Le 12 octobre 1992, chez Coutau-Bégarie, j’ai vendu la « collection SDM ». Pour l’anecdote, beaucoup ont alors pensé qu’il s’agissait de la collection de Stéphanie de Monaco alors que c’était celle – on peut le dire aujourd’hui – du Séminaire de Metz, un très bel ensemble sur la Lorraine. Je pourrais en citer d’autres, comme la collection de François Delamare en 2002 avec de beaux billets de banque, un marché assez récent. J’ai aussi vendu quelques trésors, notamment le Trésor du Mans, le 27 mars 2001 avec Maître Fraysse, une vente entourée d’événements épouvantables (l’un des découvreurs a fini par se suicider après une longue bataille juridique, ndlr), à tel point que j’ai pensé que, de la même manière qu’il y a eu la malédiction de Toutankhamon, il y avait la malédiction du Trésor du Mans.

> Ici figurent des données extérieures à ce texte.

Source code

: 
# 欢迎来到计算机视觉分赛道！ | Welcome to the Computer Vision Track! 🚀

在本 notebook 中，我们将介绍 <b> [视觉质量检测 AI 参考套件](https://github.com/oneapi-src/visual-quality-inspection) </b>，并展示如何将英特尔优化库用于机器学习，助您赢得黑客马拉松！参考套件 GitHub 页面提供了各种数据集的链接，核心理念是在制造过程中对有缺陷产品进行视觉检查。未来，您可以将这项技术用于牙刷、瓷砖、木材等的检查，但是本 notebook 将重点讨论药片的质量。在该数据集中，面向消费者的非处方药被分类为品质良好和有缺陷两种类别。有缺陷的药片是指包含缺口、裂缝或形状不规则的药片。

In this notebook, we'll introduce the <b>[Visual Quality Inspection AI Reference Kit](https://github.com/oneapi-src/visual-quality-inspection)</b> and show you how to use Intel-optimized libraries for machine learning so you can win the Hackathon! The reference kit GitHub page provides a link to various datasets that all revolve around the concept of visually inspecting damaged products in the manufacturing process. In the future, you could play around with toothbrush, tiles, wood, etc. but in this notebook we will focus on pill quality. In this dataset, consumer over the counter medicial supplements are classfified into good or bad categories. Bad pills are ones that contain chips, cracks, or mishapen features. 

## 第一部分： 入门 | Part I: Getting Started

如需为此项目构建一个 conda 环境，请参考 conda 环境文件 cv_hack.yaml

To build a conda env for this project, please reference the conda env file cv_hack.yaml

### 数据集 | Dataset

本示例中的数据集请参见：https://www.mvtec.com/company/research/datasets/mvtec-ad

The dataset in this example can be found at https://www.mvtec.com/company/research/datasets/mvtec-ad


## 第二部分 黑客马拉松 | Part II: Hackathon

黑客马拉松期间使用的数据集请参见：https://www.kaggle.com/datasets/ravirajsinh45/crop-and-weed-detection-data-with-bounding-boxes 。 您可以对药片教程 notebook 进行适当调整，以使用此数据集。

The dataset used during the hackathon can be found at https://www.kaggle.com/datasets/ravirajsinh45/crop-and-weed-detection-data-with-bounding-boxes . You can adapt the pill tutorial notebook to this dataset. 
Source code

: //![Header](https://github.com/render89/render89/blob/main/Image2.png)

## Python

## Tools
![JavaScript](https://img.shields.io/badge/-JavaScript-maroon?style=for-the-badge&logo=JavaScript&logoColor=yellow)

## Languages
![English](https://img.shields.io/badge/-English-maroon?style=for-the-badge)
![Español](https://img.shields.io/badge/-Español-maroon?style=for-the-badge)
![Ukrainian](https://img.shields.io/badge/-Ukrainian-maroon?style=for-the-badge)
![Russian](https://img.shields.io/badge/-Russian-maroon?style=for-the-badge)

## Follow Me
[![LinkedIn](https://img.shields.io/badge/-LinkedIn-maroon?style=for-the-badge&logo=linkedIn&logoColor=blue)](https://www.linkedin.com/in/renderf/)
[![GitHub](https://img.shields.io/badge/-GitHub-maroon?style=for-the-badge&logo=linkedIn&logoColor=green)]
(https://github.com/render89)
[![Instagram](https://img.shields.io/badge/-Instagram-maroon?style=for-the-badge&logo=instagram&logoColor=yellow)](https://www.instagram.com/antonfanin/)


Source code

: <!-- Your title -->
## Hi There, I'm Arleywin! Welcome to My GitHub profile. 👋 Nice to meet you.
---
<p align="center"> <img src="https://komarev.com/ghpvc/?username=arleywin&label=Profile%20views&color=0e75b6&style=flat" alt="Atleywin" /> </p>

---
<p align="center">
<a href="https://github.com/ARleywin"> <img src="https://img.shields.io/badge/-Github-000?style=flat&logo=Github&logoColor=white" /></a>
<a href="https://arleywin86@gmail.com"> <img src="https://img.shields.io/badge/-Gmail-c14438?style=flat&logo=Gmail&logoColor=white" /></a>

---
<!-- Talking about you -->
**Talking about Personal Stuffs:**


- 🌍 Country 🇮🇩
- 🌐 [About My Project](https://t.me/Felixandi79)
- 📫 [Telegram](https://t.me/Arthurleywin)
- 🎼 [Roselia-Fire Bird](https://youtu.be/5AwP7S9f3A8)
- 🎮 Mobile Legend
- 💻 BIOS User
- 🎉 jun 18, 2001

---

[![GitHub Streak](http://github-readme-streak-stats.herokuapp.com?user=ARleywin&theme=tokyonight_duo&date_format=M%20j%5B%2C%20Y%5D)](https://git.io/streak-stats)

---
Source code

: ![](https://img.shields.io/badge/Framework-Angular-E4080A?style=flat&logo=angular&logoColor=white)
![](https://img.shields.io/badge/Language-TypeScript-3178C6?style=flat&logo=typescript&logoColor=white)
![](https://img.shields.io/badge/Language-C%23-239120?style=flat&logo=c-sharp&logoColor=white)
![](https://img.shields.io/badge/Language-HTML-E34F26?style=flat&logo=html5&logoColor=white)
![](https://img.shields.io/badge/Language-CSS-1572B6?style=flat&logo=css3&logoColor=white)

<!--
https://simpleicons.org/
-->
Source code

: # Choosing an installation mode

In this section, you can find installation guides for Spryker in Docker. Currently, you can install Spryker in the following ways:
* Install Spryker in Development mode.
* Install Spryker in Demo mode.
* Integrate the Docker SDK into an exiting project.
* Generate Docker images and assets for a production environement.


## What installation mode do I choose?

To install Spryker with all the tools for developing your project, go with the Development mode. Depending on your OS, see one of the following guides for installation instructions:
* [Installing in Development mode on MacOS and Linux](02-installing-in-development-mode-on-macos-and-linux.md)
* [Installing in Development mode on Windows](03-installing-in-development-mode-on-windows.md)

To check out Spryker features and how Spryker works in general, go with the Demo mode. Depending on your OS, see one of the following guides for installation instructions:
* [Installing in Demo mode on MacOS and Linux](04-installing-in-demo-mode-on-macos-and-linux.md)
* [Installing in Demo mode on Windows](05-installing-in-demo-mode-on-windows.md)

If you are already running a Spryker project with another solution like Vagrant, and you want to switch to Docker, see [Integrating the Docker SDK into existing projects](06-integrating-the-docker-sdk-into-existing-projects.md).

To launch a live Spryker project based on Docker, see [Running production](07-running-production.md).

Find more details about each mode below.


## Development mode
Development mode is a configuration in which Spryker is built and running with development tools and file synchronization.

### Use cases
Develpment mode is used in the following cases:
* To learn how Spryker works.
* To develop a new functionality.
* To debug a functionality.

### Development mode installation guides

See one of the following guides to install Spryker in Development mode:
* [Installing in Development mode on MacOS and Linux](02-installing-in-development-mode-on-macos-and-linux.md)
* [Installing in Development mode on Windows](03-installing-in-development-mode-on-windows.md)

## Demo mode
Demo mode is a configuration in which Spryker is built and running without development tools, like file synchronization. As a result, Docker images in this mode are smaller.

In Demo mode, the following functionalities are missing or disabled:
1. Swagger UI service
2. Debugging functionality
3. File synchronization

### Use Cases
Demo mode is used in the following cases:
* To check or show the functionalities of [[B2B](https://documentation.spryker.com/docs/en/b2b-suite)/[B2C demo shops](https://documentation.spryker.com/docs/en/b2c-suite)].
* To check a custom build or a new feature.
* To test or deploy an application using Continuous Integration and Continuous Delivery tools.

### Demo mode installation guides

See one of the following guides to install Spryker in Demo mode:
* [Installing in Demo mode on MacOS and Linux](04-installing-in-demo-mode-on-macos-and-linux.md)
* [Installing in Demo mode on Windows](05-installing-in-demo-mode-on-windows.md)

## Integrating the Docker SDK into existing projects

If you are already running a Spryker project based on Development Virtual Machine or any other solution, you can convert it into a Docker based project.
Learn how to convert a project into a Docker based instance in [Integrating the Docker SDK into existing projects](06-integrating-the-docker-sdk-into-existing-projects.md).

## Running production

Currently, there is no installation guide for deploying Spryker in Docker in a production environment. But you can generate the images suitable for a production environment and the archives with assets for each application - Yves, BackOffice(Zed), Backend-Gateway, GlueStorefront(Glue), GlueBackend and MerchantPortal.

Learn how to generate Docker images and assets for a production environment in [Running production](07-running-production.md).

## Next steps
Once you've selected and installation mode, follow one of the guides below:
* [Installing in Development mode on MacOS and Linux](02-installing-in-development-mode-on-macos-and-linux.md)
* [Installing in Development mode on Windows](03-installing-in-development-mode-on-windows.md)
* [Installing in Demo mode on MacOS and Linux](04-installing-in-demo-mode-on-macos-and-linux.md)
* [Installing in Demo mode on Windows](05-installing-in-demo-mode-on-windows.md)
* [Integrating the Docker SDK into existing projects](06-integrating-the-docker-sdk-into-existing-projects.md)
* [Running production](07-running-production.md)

Quelle est votre définition de l’expert ?
L’expert est un filtre. Quel que soit le domaine de l’expertise, il est d’abord là pour filtrer les faux. Plus le filtre est efficace, meilleur est l’expert. D’ailleurs, si les faux vous font peur, inutile d’entamer une collection. L’expert pratique ce que j’appelle la sainte trilogie : identifier, authentifier, estimer. Pour ce qui est d’authentifier, ce n’est pas toujours noir ou blanc. Si l’on se trompe, on rembourse, ce sont des choses qui peuvent arriver, et il me semble qu’il est bon de tenir ce langage d’honnêteté face au collectionneur.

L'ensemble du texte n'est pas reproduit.